AIG, Prudential Financial, and GE Capital Receive Preliminary Designation as “Systemically Important” Financial Institutions

eff Immelt, chairman and CEO of General Electric
eff Immelt, chairman and CEO of General Electric

Photo by Bill Pugliano/Getty Images

AIG, Prudential Financial, and GE Capital aren’t “banks” in a traditional sense. But the Financial Stability Oversight Council has made a preliminary determination that they should be considered “systemically important financial institutions” in the sense of the Dodd-Frank bill and thus subject to heightened financial scrutiny.

This is, I think, an underrated aspect of Dodd-Frank vis-a-vis some other financial regulatory approaches that seem appealingly simple. The idea here is that even though these institutions aren’t banks, a catastrophic failure of any one of them would pose severe risks to the banking system. AIG is the clear precedent here. Banks were counting on AIG being able to make good on its insurance contracts in order to keep their own balance sheets solvent. But AIG screwed up and mispriced its own insurance contracts. So had AIG failed, it would have been unable to pay banks everything they were owed. And had banks been unable to collect, they would have failed as well. So the federal government ended up needing to shoulder AIG’s financial obligations. The idea is that an institution in that role should be regulated in advance in light of its heightened importance to the overall financial system. An approach that focused exclusively on bank size or bank leverage could end up ignoring the possibility of offloading bank risk to non-bank institutions, which would be particularly unfortunate since that exact thing already happened in the case of AIG.

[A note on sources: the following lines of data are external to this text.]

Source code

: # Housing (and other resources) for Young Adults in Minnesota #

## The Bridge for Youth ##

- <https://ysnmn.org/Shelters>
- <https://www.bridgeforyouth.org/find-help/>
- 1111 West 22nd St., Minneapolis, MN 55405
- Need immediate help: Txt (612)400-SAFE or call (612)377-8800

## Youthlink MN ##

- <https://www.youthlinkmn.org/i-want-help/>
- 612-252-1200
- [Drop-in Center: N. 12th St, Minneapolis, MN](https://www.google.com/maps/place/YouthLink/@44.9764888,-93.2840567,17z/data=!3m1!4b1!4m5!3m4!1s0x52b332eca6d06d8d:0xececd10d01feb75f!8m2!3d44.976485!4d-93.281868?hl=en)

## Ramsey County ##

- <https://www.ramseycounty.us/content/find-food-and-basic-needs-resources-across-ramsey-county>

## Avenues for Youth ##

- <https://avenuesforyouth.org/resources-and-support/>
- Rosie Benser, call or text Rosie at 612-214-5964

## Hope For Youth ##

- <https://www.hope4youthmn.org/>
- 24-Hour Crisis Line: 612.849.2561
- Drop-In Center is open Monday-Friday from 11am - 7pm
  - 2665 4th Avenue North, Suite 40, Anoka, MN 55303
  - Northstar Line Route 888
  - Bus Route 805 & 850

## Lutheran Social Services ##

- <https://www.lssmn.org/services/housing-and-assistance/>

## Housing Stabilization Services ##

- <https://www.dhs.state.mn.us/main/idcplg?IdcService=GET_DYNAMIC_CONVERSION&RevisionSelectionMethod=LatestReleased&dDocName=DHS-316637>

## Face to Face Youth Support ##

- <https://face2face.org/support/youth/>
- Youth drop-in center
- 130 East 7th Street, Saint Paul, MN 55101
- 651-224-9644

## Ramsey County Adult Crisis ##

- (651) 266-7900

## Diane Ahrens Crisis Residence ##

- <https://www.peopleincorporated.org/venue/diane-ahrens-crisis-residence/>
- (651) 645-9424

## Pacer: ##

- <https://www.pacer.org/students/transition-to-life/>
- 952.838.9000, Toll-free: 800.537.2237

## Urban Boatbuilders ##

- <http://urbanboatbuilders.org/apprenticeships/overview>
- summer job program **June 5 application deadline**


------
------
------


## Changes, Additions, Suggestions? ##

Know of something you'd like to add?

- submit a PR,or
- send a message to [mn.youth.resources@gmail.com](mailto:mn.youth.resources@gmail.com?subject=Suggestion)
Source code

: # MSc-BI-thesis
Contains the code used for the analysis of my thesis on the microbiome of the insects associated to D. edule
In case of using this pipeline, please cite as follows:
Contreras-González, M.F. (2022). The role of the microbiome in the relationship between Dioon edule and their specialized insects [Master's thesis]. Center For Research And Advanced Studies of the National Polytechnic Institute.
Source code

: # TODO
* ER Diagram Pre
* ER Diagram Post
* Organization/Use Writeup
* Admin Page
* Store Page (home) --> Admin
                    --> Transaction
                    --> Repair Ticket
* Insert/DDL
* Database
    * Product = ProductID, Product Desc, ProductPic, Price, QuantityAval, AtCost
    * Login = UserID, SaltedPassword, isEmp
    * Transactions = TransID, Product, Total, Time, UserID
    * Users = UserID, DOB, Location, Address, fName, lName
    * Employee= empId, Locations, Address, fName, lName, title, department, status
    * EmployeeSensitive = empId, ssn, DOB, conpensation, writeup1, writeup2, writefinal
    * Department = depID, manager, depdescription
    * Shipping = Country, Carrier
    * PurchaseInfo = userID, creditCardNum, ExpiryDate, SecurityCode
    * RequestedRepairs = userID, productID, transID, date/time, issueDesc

This SIFI designation should probably be considered an important part of the backdrop for why Jeffrey Immelt wants to spin most of GE Capital off from the rest of the company. For a while GE Capital was the main money-maker for the company. But that in part reflected an arbitrage play in which being the financing arm of an industrial company was a very advantageous classification. The FSOC’s ability to say, “well you may not be a bank but you’re a giant financial institution so we’re going to regulate you like one anyway” makes the whole operation considerably less lucrative.